The Al Waleed-Murdoch Middle Eastern connection raises Arab fears

Thanks to my Twitter friends, I’ve just jumped into this interesting Zawya’s article (based on AFP)  “Murdoch’s pan-Arab foray seen as ‘Trojan horse’ in Egypt”.

The article starts like that:

“The tie-up between Arab entertainment giant Rotana and pro-Israel media mogul Rupert Murdoch is viewed in Egypt not only with suspicion but as signalling the decline of Arab film and art heritage”.

I’m actually more surprised for this article coming from AFP rather than for its actual contents.

Arabs now fearing that this alliance would bring “normalisation” to Arab-Israeli relations and would result into a benefit for Israel  frankly looks a bit naif.

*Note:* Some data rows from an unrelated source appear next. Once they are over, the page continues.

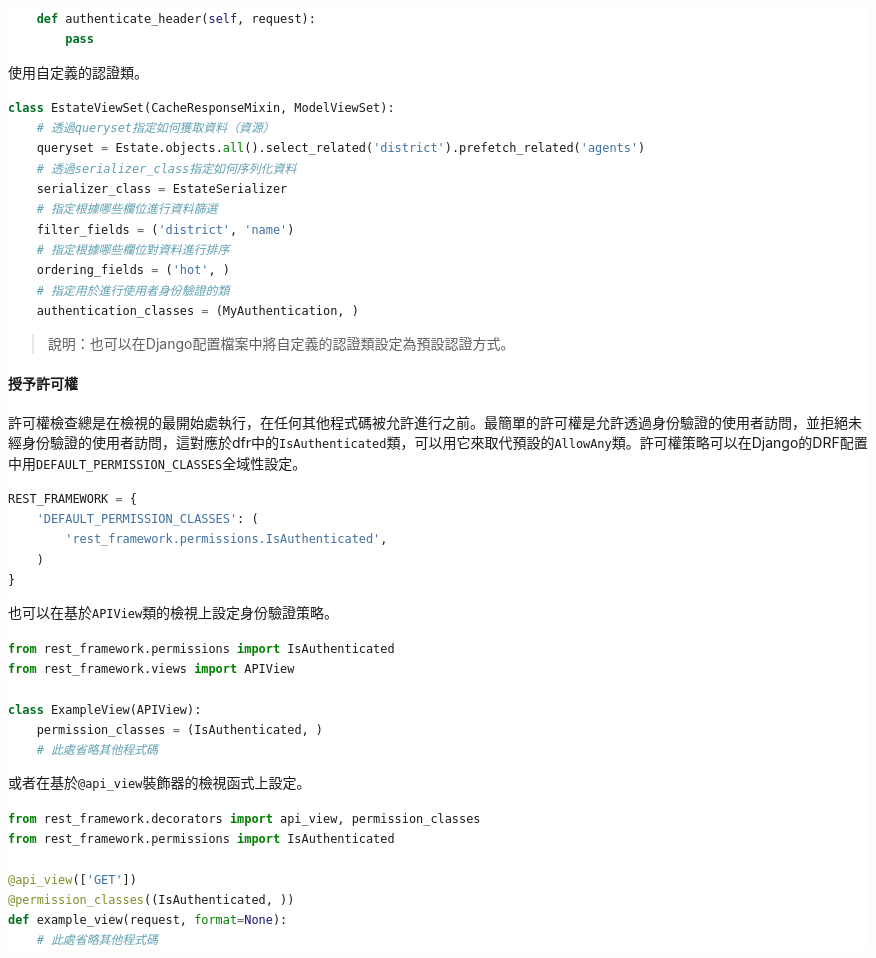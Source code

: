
 ```Python
    def authenticate_header(self, request):
        pass
```

使用自定義的認證類。

```Python
class EstateViewSet(CacheResponseMixin, ModelViewSet):
    # 透過queryset指定如何獲取資料（資源）
    queryset = Estate.objects.all().select_related('district').prefetch_related('agents')
    # 透過serializer_class指定如何序列化資料
    serializer_class = EstateSerializer
    # 指定根據哪些欄位進行資料篩選
    filter_fields = ('district', 'name')
    # 指定根據哪些欄位對資料進行排序
    ordering_fields = ('hot', )
    # 指定用於進行使用者身份驗證的類
    authentication_classes = (MyAuthentication, )
```

> 說明：也可以在Django配置檔案中將自定義的認證類設定為預設認證方式。

#### 授予許可權

許可權檢查總是在檢視的最開始處執行，在任何其他程式碼被允許進行之前。最簡單的許可權是允許透過身份驗證的使用者訪問，並拒絕未經身份驗證的使用者訪問，這對應於dfr中的`IsAuthenticated`類，可以用它來取代預設的`AllowAny`類。許可權策略可以在Django的DRF配置中用`DEFAULT_PERMISSION_CLASSES`全域性設定。

```Python
REST_FRAMEWORK = {
    'DEFAULT_PERMISSION_CLASSES': (
        'rest_framework.permissions.IsAuthenticated',
    )
}
```

也可以在基於`APIView`類的檢視上設定身份驗證策略。

```Python
from rest_framework.permissions import IsAuthenticated
from rest_framework.views import APIView

class ExampleView(APIView):
    permission_classes = (IsAuthenticated, )
    # 此處省略其他程式碼
```

或者在基於`@api_view`裝飾器的檢視函式上設定。

```Python
from rest_framework.decorators import api_view, permission_classes
from rest_framework.permissions import IsAuthenticated

@api_view(['GET'])
@permission_classes((IsAuthenticated, ))
def example_view(request, format=None):
    # 此處省略其他程式碼
```
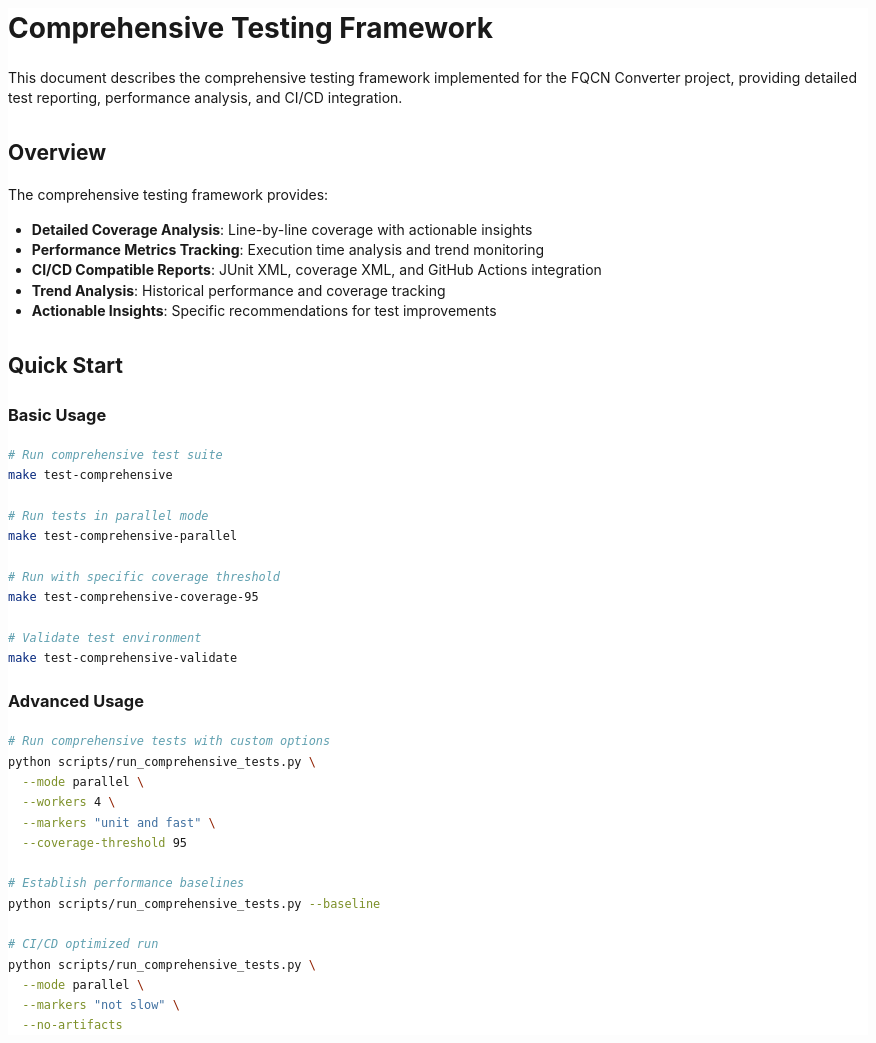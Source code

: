 # Comprehensive Testing Framework

This document describes the comprehensive testing framework implemented for the FQCN Converter project, providing detailed test reporting, performance analysis, and CI/CD integration.

## Overview

The comprehensive testing framework provides:

- **Detailed Coverage Analysis**: Line-by-line coverage with actionable insights
- **Performance Metrics Tracking**: Execution time analysis and trend monitoring
- **CI/CD Compatible Reports**: JUnit XML, coverage XML, and GitHub Actions integration
- **Trend Analysis**: Historical performance and coverage tracking
- **Actionable Insights**: Specific recommendations for test improvements

## Quick Start

### Basic Usage

```bash
# Run comprehensive test suite
make test-comprehensive

# Run tests in parallel mode
make test-comprehensive-parallel

# Run with specific coverage threshold
make test-comprehensive-coverage-95

# Validate test environment
make test-comprehensive-validate
```

### Advanced Usage

```bash
# Run comprehensive tests with custom options
python scripts/run_comprehensive_tests.py \
  --mode parallel \
  --workers 4 \
  --markers "unit and fast" \
  --coverage-threshold 95

# Establish performance baselines
python scripts/run_comprehensive_tests.py --baseline

# CI/CD optimized run
python scripts/run_comprehensive_tests.py \
  --mode parallel \
  --markers "not slow" \
  --no-artifacts
```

Murdoch and Al Waleed have been doing business together for a long time. The Saudi Prince is actually the only non- family member to own a stake in Murdoch’s News Corp capital (see 23 January post on this blog).

In 1997 the Time reports  Al Waleed stating that:

“I want to concentrate on communications, technology, entertainment and news. This is the future. News Corp. is the only truly global news and entertainment company.”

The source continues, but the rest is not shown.